Would you please return every line from the listing that contains the word "gray"?
::: Records for this exercise :::
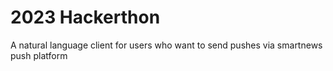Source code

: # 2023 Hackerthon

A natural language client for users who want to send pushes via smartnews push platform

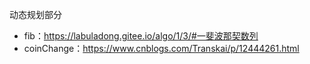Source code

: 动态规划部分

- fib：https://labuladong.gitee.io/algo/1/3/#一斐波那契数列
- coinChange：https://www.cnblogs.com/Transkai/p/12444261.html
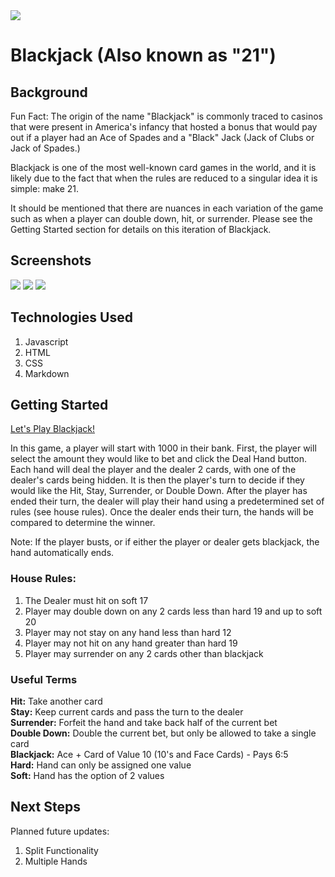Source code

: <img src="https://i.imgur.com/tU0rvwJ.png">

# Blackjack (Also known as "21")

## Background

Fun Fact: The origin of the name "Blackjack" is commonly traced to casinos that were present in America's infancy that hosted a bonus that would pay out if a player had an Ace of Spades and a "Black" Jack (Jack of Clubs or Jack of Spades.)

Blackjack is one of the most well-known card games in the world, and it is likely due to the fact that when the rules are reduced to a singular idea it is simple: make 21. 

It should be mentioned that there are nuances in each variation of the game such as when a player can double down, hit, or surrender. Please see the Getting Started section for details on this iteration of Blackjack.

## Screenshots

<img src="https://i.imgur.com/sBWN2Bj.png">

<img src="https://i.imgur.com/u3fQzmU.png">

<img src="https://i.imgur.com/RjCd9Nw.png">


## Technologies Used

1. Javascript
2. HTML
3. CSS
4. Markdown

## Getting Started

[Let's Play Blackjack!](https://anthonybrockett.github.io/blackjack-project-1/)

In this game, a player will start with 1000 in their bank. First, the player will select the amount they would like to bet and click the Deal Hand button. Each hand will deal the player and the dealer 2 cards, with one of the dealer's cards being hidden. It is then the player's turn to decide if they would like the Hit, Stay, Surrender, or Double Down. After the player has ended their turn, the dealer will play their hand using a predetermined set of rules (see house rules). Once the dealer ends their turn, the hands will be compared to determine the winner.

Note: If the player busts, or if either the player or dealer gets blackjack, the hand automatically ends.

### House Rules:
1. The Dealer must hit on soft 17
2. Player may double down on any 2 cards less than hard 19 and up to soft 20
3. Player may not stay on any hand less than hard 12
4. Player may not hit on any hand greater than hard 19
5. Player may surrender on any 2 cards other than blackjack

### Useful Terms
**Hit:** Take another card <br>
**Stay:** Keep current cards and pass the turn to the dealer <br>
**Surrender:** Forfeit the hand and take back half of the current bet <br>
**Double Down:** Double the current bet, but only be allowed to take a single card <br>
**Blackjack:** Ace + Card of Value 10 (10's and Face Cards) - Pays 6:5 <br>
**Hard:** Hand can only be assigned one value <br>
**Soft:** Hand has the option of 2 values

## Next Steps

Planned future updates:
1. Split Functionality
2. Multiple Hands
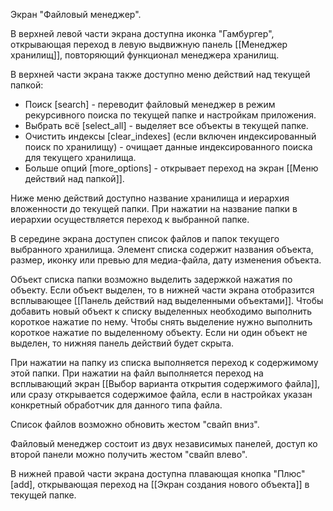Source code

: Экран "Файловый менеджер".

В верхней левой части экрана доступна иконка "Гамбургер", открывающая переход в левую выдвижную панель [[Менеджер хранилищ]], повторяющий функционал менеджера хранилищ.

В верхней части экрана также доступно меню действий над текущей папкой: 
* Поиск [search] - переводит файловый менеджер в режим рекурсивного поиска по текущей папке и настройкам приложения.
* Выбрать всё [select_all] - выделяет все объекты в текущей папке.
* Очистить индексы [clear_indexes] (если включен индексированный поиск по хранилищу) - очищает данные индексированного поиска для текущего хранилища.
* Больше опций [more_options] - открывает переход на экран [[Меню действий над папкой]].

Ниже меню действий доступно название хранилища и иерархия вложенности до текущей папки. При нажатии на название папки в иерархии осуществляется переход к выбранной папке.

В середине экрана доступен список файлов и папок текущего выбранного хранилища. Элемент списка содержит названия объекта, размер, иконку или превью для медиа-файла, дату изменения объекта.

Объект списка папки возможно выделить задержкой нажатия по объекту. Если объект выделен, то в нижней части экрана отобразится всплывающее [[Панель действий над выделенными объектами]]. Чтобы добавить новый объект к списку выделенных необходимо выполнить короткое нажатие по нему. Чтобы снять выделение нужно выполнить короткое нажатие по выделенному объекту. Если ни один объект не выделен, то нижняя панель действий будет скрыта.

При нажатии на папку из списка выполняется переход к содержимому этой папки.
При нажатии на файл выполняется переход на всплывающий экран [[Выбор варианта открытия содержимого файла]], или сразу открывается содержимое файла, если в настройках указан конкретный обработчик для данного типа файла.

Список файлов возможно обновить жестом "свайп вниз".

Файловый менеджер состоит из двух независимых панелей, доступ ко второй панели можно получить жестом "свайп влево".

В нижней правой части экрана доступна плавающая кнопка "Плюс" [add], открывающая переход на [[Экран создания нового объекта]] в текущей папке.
:::
::: Records for this exercise :::
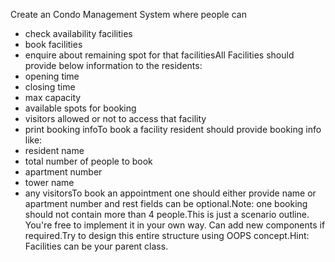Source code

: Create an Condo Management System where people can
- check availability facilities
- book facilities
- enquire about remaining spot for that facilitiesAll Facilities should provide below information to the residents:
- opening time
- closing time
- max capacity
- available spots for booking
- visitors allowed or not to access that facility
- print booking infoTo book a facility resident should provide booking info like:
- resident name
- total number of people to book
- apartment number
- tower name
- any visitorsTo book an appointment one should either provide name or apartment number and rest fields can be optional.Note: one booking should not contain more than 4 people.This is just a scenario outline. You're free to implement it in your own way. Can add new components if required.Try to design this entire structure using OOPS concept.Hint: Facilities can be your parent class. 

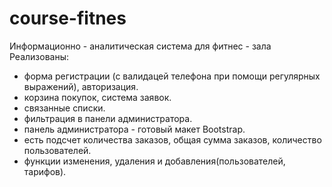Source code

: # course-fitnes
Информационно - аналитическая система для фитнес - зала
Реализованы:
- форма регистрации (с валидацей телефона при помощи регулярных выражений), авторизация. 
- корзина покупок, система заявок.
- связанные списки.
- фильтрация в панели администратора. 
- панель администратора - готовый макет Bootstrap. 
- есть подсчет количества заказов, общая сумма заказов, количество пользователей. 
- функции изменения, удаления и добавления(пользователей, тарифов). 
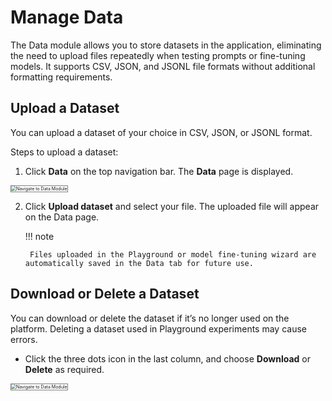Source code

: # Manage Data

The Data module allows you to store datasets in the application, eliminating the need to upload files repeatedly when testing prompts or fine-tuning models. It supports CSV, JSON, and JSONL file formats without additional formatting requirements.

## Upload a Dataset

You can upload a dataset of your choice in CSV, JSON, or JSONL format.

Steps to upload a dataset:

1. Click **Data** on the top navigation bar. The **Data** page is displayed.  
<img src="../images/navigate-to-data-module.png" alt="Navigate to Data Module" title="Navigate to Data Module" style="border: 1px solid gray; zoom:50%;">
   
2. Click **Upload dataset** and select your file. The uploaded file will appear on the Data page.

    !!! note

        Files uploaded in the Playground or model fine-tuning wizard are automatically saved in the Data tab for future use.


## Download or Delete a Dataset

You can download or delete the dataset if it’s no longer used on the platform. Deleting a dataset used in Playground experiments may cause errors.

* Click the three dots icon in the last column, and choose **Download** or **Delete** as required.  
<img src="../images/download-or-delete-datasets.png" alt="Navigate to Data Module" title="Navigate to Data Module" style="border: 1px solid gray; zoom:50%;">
:::
== Solved exercise ==
<img src="../images/navigate-to-data-module.png" alt="Navigate to Data Module" title="Navigate to Data Module" style="border: 1px solid gray; zoom:50%;">
<img src="../images/download-or-delete-datasets.png" alt="Navigate to Data Module" title="Navigate to Data Module" style="border: 1px solid gray; zoom:50%;">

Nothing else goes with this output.